PyTorch AOTInductor Hybrid Lowering

05-28-202605-28-2026 blog 8 minutes read (About 1224 words) visits

Introduction

In my previous blog post “PyTorch Fake Export”, I mentioned that PyTorch exported program allows operators on different devices and explicit device transfer operators in the same graph. This means that a PyTorch exported program can have a hybrid device execution plan, where some operators are executed on CPU and some operators are executed on GPU, with explicit device transfers in between.

In this blog post, I would like to discuss how PyTorch AOTInductor can compile a PyTorch exported program with a hybrid device execution plan into a single executable package that can run the whole model end-to-end, with part of the operators running on CPU and part of the operators running on GPU, without needing to manually split the model into separate CPU and GPU sub-models.

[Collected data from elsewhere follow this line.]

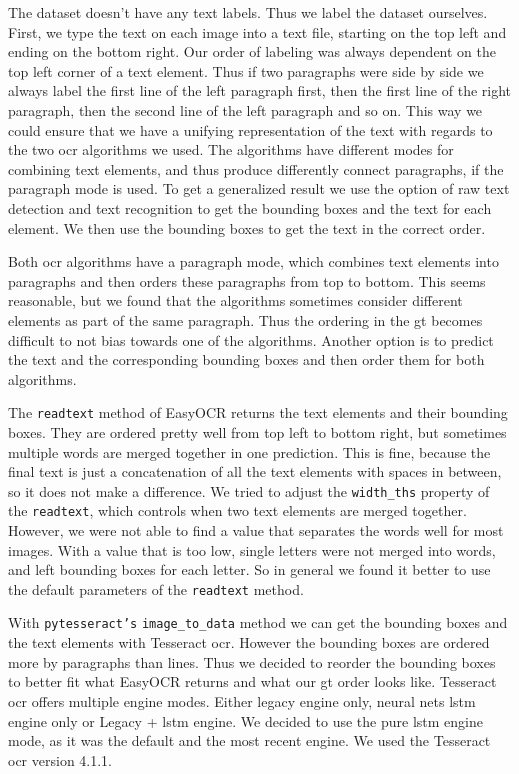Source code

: The dataset doesn't have any text labels.
Thus we label the dataset ourselves.
First, we type the text on each image into a text file, starting on the top left and ending on the bottom right.
Our order of labeling was always dependent on the top left corner of a text element.
Thus if two paragraphs were side by side we always label the first line of the left paragraph first, then the first line of the right paragraph, then the second line of the left paragraph and so on.
This way we could ensure that we have a unifying representation of the text with regards to the two \gls{ocr} algorithms we used.
The algorithms have different modes for combining text elements, and thus produce differently connect paragraphs, if the paragraph mode is used.
To get a generalized result we use the option of raw text detection and text recognition to get the bounding boxes and the text for each element.
We then use the bounding boxes to get the text in the correct order.

Both \gls{ocr} algorithms have a paragraph mode, which combines text elements into paragraphs and then orders these paragraphs from top to bottom.
This seems reasonable, but we found that the algorithms sometimes consider different elements as part of the same paragraph.
Thus the ordering in the \gls{gt} becomes difficult to not bias towards one of the algorithms.
Another option is to predict the text and the corresponding bounding boxes and then order them for both algorithms.

The \texttt{readtext} method of EasyOCR returns the text elements and their bounding boxes.
They are ordered pretty well from top left to bottom right, but sometimes multiple words are merged together in one prediction.
This is fine, because the final text is just a concatenation of all the text elements with spaces in between, so it does not make a difference.
We tried to adjust the \texttt{width\_ths} property of the \texttt{readtext}, which controls when two text elements are merged together.
However, we were not able to find a value that separates the words well for most images.
With a value that is too low, single letters were not merged into words, and left bounding boxes for each letter.
So in general we found it better to use the default parameters of the \texttt{readtext} method.

With \texttt{pytesseract's} \texttt{image\_to\_data} method we can get the bounding boxes and the text elements with Tesseract \gls{ocr}.
However the bounding boxes are ordered more by paragraphs than lines.
Thus we decided to reorder the bounding boxes to better fit what EasyOCR returns and what our \gls{gt} order looks like.
Tesseract \gls{ocr} offers multiple engine modes.
Either legacy engine only, neural nets \gls{lstm} engine only or Legacy + \gls{lstm} engine.
We decided to use the pure \gls{lstm} engine mode, as it was the default and the most recent engine.
We used the Tesseract \gls{ocr} version 4.1.1.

PyTorch AOTInductor Hybrid Lowering

The following example follows the one used in my previous blog post “PyTorch Fake Export”. However, instead of exporting fake models, this time we have to export the model with actual data. The example input tensors can remain fake tensors though. The exported programs are compiled with AOTInductor using the torch._inductor.aoti_compile_and_package API, which produces a single executable package for each exported program. The compiled AOTInductor package can be loaded with torch._inductor.aoti_load_package API, which returns a Python callable that can be invoked with real input tensors to run the model end-to-end.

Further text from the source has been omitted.